Sumergiéndonos en la música en sí, después de una intro de lo más épica, muy al estilo de series como Juego de tronos y similares, la banda teutona abre fuego con una machacona «All will fall» de tempo pausado y con un juego de guitarras bastante bien conseguido, además de un doble bombo de lo más contundente, dando paso sin descanso a una rápida (dentro de lo que cabe) «An everlasting dawns«, con riffs más propios de la escuela sueca de Göteborg aunque de estribillo algo insulso y ñoño. «The final chapter» retoma la contundencia y los riffs más pesados de la banda para dejar vía libre de nuevo a otro corte algo más veloz como «Reflect the storm«. Parece que siguen un patrón de lo más marcado, pero no es así.

La tónica del disco realmente la marcan los temas machacones, lentos y de riffs pesados, con una guitarra escupiendo al ritmo del bombo mientras que la otra se encarga de lanzar acordes largos, melódicos y perfectamente armonizados. A priori eso no debería suponer una pega, pero es que el ochenta por ciento del disco va en esa línea, con un doble bombo que, la verdad, se llega a hacer algo pesado, sobre todo en los inicios de cada tema, que parecen sacados del mismo molde cambiando algún que otro matiz.

El resultado acaba siendo una larga lista de buenos temas que por sí solos, o quizás en dosis más pequeñas, acompañados de otros con algo más de velocidad o con una tónica más diferenciada, ayudarían a oxigenar un disco que acaba por hacerse algo monótono y lineal. Cuando hablo de temas algo más variados para oxigenar el conjunto en sí me refiero por ejemplo a «Tear of my throne«, con el que cierran el redondo, que según indican es un tema regrabado, imagino que de algún trabajo anterior, aunque no me preguntéis de cual porque no he sido capaz de encontrarlo. Cuando lo escuchéis sabréis a qué me refiero. Combina a la perfección los riffs pesados de los que hacen gala en todo el disco junto con partes algo más melódicas e incluso atmosféricas dando paso a furiosas y rápidas cabalgadas.

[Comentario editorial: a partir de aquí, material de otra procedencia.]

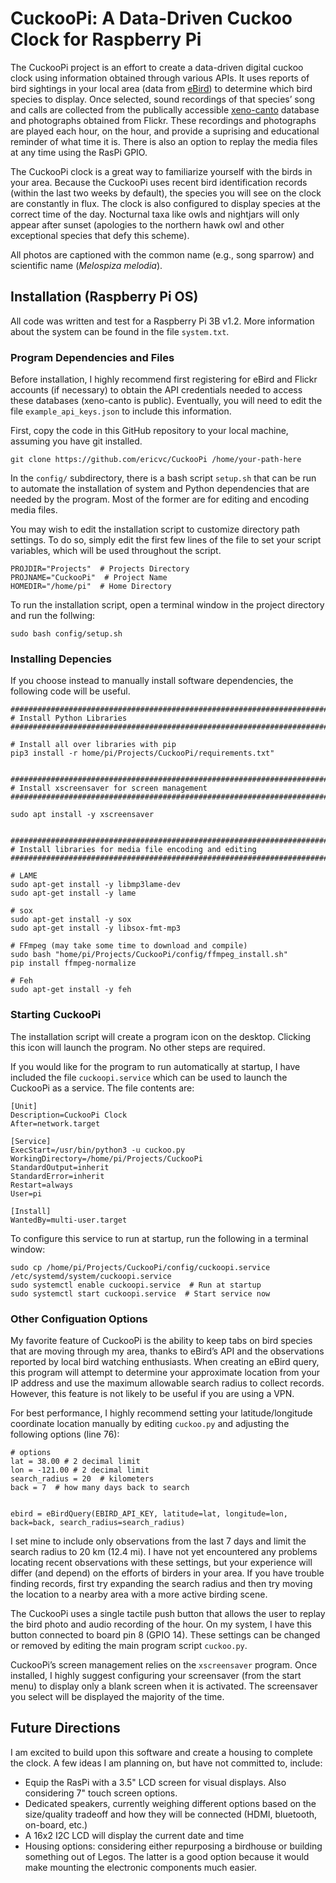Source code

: CuckooPi: A Data-Driven Cuckoo Clock for Raspberry Pi
================

The CuckooPi project is an effort to create a data-driven digital cuckoo
clock using information obtained through various APIs. It uses reports
of bird sightings in your local area (data from
[eBird](https://ebird.org/home)) to determine which bird species to
display. Once selected, sound recordings of that species’ song and calls
are collected from the publically accessible
[xeno-canto](https://www.xeno-canto.org/) database and photographs
obtained from Flickr. These recordings and photographs are played each
hour, on the hour, and provide a suprising and educational reminder of
what time it is. There is also an option to replay the media files at
any time using the RasPi GPIO.

The CuckooPi clock is a great way to familiarize yourself with the birds
in your area. Because the CuckooPi uses recent bird identification
records (within the last two weeks by default), the species you will see
on the clock are constantly in flux. The clock is also configured to
display species at the correct time of the day. Nocturnal taxa like owls
and nightjars will only appear after sunset (apologies to the northern
hawk owl and other exceptional species that defy this scheme).

All photos are captioned with the common name (e.g., song sparrow) and
scientific name (*Melospiza melodia*).

## Installation (Raspberry Pi OS)

All code was written and test for a Raspberry Pi 3B v1.2. More
information about the system can be found in the file `system.txt`.

### Program Dependencies and Files

Before installation, I highly recommend first registering for eBird and
Flickr accounts (if necessary) to obtain the API credentials needed to
access these databases (xeno-canto is public). Eventually, you will need
to edit the file `example_api_keys.json` to include this information.

First, copy the code in this GitHub repository to your local machine,
assuming you have git installed.

    git clone https://github.com/ericvc/CuckooPi /home/your-path-here

In the `config/` subdirectory, there is a bash script `setup.sh` that
can be run to automate the installation of system and Python
dependencies that are needed by the program. Most of the former are for
editing and encoding media files.

You may wish to edit the installation script to customize directory path
settings. To do so, simply edit the first few lines of the file to set
your script variables, which will be used throughout the script.

    PROJDIR="Projects"  # Projects Directory
    PROJNAME="CuckooPi"  # Project Name
    HOMEDIR="/home/pi"  # Home Directory

To run the installation script, open a terminal window in the project
directory and run the follwing:

    sudo bash config/setup.sh

### Installing Depencies

If you choose instead to manually install software dependencies, the
following code will be
useful.

``` 
#################################################################################
# Install Python Libraries
#################################################################################

# Install all over libraries with pip
pip3 install -r home/pi/Projects/CuckooPi/requirements.txt"


#################################################################################
# Install xscreensaver for screen management
#################################################################################

sudo apt install -y xscreensaver


#################################################################################
# Install libraries for media file encoding and editing
#################################################################################

# LAME
sudo apt-get install -y libmp3lame-dev
sudo apt-get install -y lame

# sox
sudo apt-get install -y sox
sudo apt-get install -y libsox-fmt-mp3

# FFmpeg (may take some time to download and compile)
sudo bash "home/pi/Projects/CuckooPi/config/ffmpeg_install.sh"
pip install ffmpeg-normalize

# Feh
sudo apt-get install -y feh

```

### Starting CuckooPi

The installation script will create a program icon on the desktop.
Clicking this icon will launch the program. No other steps are required.

If you would like for the program to run automatically at startup, I
have included the file `cuckoopi.service` which can be used to launch
the CuckooPi as a service. The file contents are:

    [Unit]
    Description=CuckooPi Clock
    After=network.target
    
    [Service]
    ExecStart=/usr/bin/python3 -u cuckoo.py
    WorkingDirectory=/home/pi/Projects/CuckooPi
    StandardOutput=inherit
    StandardError=inherit
    Restart=always
    User=pi
    
    [Install]
    WantedBy=multi-user.target

To configure this service to run at startup, run the following in a
terminal
window:

``` 
sudo cp /home/pi/Projects/CuckooPi/config/cuckoopi.service /etc/systemd/system/cuckoopi.service
sudo systemctl enable cuckoopi.service  # Run at startup 
sudo systemctl start cuckoopi.service  # Start service now 
```

### Other Configuation Options

My favorite feature of CuckooPi is the ability to keep tabs on bird
species that are moving through my area, thanks to eBird’s API and the
observations reported by local bird watching enthusiasts. When creating
an eBird query, this program will attempt to determine your approximate
location from your IP address and use the maximum allowable search
radius to collect records. However, this feature is not likely to be
useful if you are using a VPN.

For best performance, I highly recommend setting your latitude/longitude
coordinate location manually by editing `cuckoo.py` and adjusting the
following options (line 76):

    # options
    lat = 38.00 # 2 decimal limit
    lon = -121.00 # 2 decimal limit
    search_radius = 20  # kilometers
    back = 7  # how many days back to search
    
    
    ebird = eBirdQuery(EBIRD_API_KEY, latitude=lat, longitude=lon, back=back, search_radius=search_radius)

I set mine to include only observations from the last 7 days and limit
the search radius to 20 km (12.4 mi). I have not yet encountered any
problems locating recent observations with these settings, but your
experience will differ (and depend) on the efforts of birders in your
area. If you have trouble finding records, first try expanding the
search radius and then try moving the location to a nearby area with a
more active birding scene.

The CuckooPi uses a single tactile push button that allows the user to
replay the bird photo and audio recording of the hour. On my system, I
have this button connected to board pin 8 (GPIO 14). These settings can
be changed or removed by editing the main program script `cuckoo.py`.

CuckooPi’s screen management relies on the `xscreensaver` program. Once
installed, I highly suggest configuring your screensaver (from the start
menu) to display only a blank screen when it is activated. The
screensaver you select will be displayed the majority of the time.

## Future Directions

I am excited to build upon this software and create a housing to
complete the clock. A few ideas I am planning on, but have not committed
to, include:

  - Equip the RasPi with a 3.5" LCD screen for visual displays. Also
    considering 7" touch screen options.
  - Dedicated speakers, currently weighing different options based on
    the size/quality tradeoff and how they will be connected (HDMI,
    bluetooth, on-board, etc.)
  - A 16x2 I2C LCD will display the current date and time
  - Housing options: considering either repurposing a birdhouse or
    building something out of Legos. The latter is a good option because
    it would make mounting the electronic components much easier.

La sensación que me queda es una auténtica lástima no haber sabido (o podido) acabar de redondear un conjunto en general bastante bueno, porque empieza arrasando con todo y más con un sonido y una producción cristalina y contundente como pocas. No sé en qué estudio habrán mezclado y masterizado, pero hay que quitarse el sombrero ante tan excelente trabajo.

En definitiva, a pesar de esa linealidad de la que adolece Drowned by humanity es un disco bastante disfrutable para los amantes del death metal en general y en especial para los que gozan de verdad con la vertiente más melódica sin carecer de la pertinente y necesaria agresividad del estilo. Un buen disco sin más, con calidad y sonido espectacular, pero al que le habría ido de perlas algo más de variedad.